#### GOAL OF THE EXERCISE
No pictures go into the output, which should consist only of the lines from the first line of the data through the line with "Topic 3: Intel Exits the 5G Modem Market", copied exactly.

(Rendered images with source text)
________________
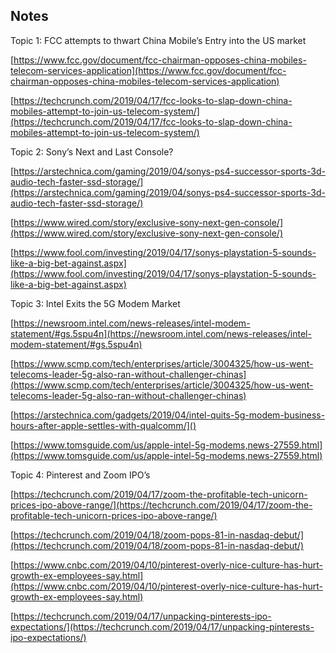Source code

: ## Notes

Topic 1: FCC attempts to thwart China Mobile’s Entry into the US market

[https://www.fcc.gov/document/fcc-chairman-opposes-china-mobiles-telecom-services-application](https://www.fcc.gov/document/fcc-chairman-opposes-china-mobiles-telecom-services-application)

[https://techcrunch.com/2019/04/17/fcc-looks-to-slap-down-china-mobiles-attempt-to-join-us-telecom-system/](https://techcrunch.com/2019/04/17/fcc-looks-to-slap-down-china-mobiles-attempt-to-join-us-telecom-system/)

Topic 2: Sony’s Next and Last Console? 

[https://arstechnica.com/gaming/2019/04/sonys-ps4-successor-sports-3d-audio-tech-faster-ssd-storage/](https://arstechnica.com/gaming/2019/04/sonys-ps4-successor-sports-3d-audio-tech-faster-ssd-storage/)

[https://www.wired.com/story/exclusive-sony-next-gen-console/](https://www.wired.com/story/exclusive-sony-next-gen-console/)

[https://www.fool.com/investing/2019/04/17/sonys-playstation-5-sounds-like-a-big-bet-against.aspx](https://www.fool.com/investing/2019/04/17/sonys-playstation-5-sounds-like-a-big-bet-against.aspx)

Topic 3: Intel Exits the 5G Modem Market

[https://newsroom.intel.com/news-releases/intel-modem-statement/#gs.5spu4n](https://newsroom.intel.com/news-releases/intel-modem-statement/#gs.5spu4n)

[https://www.scmp.com/tech/enterprises/article/3004325/how-us-went-telecoms-leader-5g-also-ran-without-challenger-chinas](https://www.scmp.com/tech/enterprises/article/3004325/how-us-went-telecoms-leader-5g-also-ran-without-challenger-chinas)

[https://arstechnica.com/gadgets/2019/04/intel-quits-5g-modem-business-hours-after-apple-settles-with-qualcomm/]()

[https://www.tomsguide.com/us/apple-intel-5g-modems,news-27559.html](https://www.tomsguide.com/us/apple-intel-5g-modems,news-27559.html)

Topic 4: Pinterest and Zoom IPO’s

[https://techcrunch.com/2019/04/17/zoom-the-profitable-tech-unicorn-prices-ipo-above-range/](https://techcrunch.com/2019/04/17/zoom-the-profitable-tech-unicorn-prices-ipo-above-range/)

[https://techcrunch.com/2019/04/18/zoom-pops-81-in-nasdaq-debut/](https://techcrunch.com/2019/04/18/zoom-pops-81-in-nasdaq-debut/)

[https://www.cnbc.com/2019/04/10/pinterest-overly-nice-culture-has-hurt-growth-ex-employees-say.html](https://www.cnbc.com/2019/04/10/pinterest-overly-nice-culture-has-hurt-growth-ex-employees-say.html)

[https://techcrunch.com/2019/04/17/unpacking-pinterests-ipo-expectations/](https://techcrunch.com/2019/04/17/unpacking-pinterests-ipo-expectations/)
________________
#### WRITTEN RESPONSE
Source code

: ## Notes

Topic 1: FCC attempts to thwart China Mobile’s Entry into the US market

[https://www.fcc.gov/document/fcc-chairman-opposes-china-mobiles-telecom-services-application](https://www.fcc.gov/document/fcc-chairman-opposes-china-mobiles-telecom-services-application)

[https://techcrunch.com/2019/04/17/fcc-looks-to-slap-down-china-mobiles-attempt-to-join-us-telecom-system/](https://techcrunch.com/2019/04/17/fcc-looks-to-slap-down-china-mobiles-attempt-to-join-us-telecom-system/)

Topic 2: Sony’s Next and Last Console? 

[https://arstechnica.com/gaming/2019/04/sonys-ps4-successor-sports-3d-audio-tech-faster-ssd-storage/](https://arstechnica.com/gaming/2019/04/sonys-ps4-successor-sports-3d-audio-tech-faster-ssd-storage/)

[https://www.wired.com/story/exclusive-sony-next-gen-console/](https://www.wired.com/story/exclusive-sony-next-gen-console/)

[https://www.fool.com/investing/2019/04/17/sonys-playstation-5-sounds-like-a-big-bet-against.aspx](https://www.fool.com/investing/2019/04/17/sonys-playstation-5-sounds-like-a-big-bet-against.aspx)

Topic 3: Intel Exits the 5G Modem Market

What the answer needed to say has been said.